His reputation among the celebrity elite allowed Ferragamo to expand into designing shoes for Hollywood films. He became the "Shoemaker of the Stars," but he was not content to stop there. He studied anatomy at the University of Southern California so he could develop a better understanding of how to make footwear comfortable
and beautiful. In 1927, he went back to Italy to design shoes for some of the wealthiest and most influential women of the time. He opened a workshop in Florence that produced around 350 pairs of shoes per day.
Normally I do not institute new fashions. There are a number of dress and shoe designers who struggle to be 'different' for the sake of being different, meaning that they want to impose a startling new fashion line upon the woman, but if designers must wait for their customers to become conscious of new styles who, then, determines fashion?…The answer is: new fashion begin in the mind of the designer. He must not stifle all his ideas merely because the world is not yet
ready for them. I have no season.
- Salvatore Ferragamo
An ankle strap platform sandal designed by Ferragamo in 1938.

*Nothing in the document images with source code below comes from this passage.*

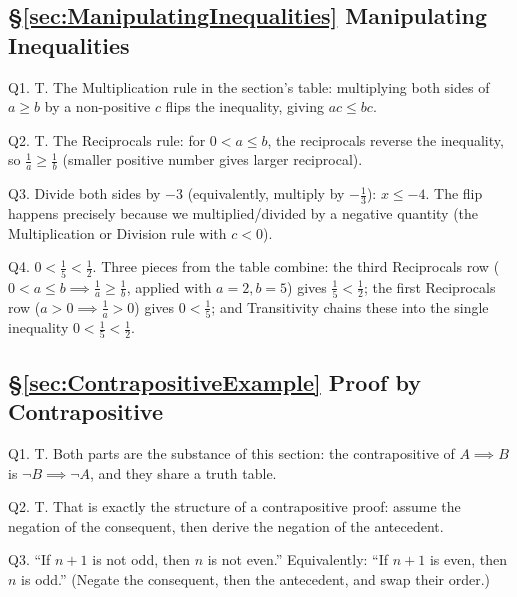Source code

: \subsection*{\S\ref{sec:ManipulatingInequalities} Manipulating Inequalities}
\hypertarget{a:ch0:ineq}{}
\noindent Q1. T. The Multiplication rule in the section's table: multiplying both sides of $a \geq b$ by a non-positive $c$ flips the inequality, giving $ac \leq bc$.\par\smallskip
\noindent Q2. T. The Reciprocals rule: for $0 < a \leq b$, the reciprocals reverse the inequality, so $\tfrac{1}{a} \geq \tfrac{1}{b}$ (smaller positive number gives larger reciprocal).\par\smallskip
\noindent Q3. Divide both sides by $-3$ (equivalently, multiply by $-\tfrac{1}{3}$): $x \leq -4$. The flip happens precisely because we multiplied/divided by a negative quantity (the Multiplication or Division rule with $c < 0$).\par\smallskip
\noindent Q4. $0 < \tfrac{1}{5} < \tfrac{1}{2}$. Three pieces from the table combine: the third Reciprocals row ($0 < a \leq b \implies \tfrac{1}{a} \geq \tfrac{1}{b}$, applied with $a=2, b=5$) gives $\tfrac{1}{5} < \tfrac{1}{2}$; the first Reciprocals row ($a > 0 \implies \tfrac{1}{a} > 0$) gives $0 < \tfrac{1}{5}$; and Transitivity chains these into the single inequality $0 < \tfrac{1}{5} < \tfrac{1}{2}$.\par\smallskip
\hfill{}\par\medskip

\subsection*{\S\ref{sec:ContrapositiveExample} Proof by Contrapositive}
\hypertarget{a:ch0:contrapos}{}
\noindent Q1. T. Both parts are the substance of this section: the contrapositive of $A \implies B$ is $\lnot B \implies \lnot A$, and they share a truth table.\par\smallskip
\noindent Q2. T. That is exactly the structure of a contrapositive proof: assume the negation of the consequent, then derive the negation of the antecedent.\par\smallskip
\noindent Q3. ``If $n+1$ is not odd, then $n$ is not even.'' Equivalently: ``If $n+1$ is even, then $n$ is odd.'' (Negate the consequent, then the antecedent, and swap their order.)\par\smallskip
\hfill{}\par\medskip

Career Lows. Ferragamo filed for bankruptcy in 1933 during the Great Depression, due to some problems with the management of his company. However, he came back pretty quickly - in 1938 he bought the Palazzo Spini Feroni, a palace that now houses the company's flagship store and museum.
Legacy. Ferragamo is credited with the invention of the cage heel, wedge, and platform styles of shoes. He also introduced new materials to shoemaking, including leather substitutes, raffia, jersey uppers, transparent bakelite and galalith or glass. He made heels out of corks from wine bottles and used a transparent nylon thread to create the "invisible shoe," which is now a footwear staple. He was the first to design shoes built for comfort, using aerodynamic design and building supportive arches. Ferragamo left behind a company that now makes not only shoes, but bags, eyewear, silk accessories, watches, perfumes and a ready-to-wear clothing line.
Salvatore Ferragamo heels worn by Marilyn Monroe.
Get the Look. With Ferragamo, it's all about innovation. Elegance and comfort, he says, are not incompatible. Choose shoes you can walk in that are beautiful as well. He is perhaps best known for creating the wedge sandal, so find one that works with your wardrobe. Don't be afraid to choose a bold color (Ferragamo wasn't!)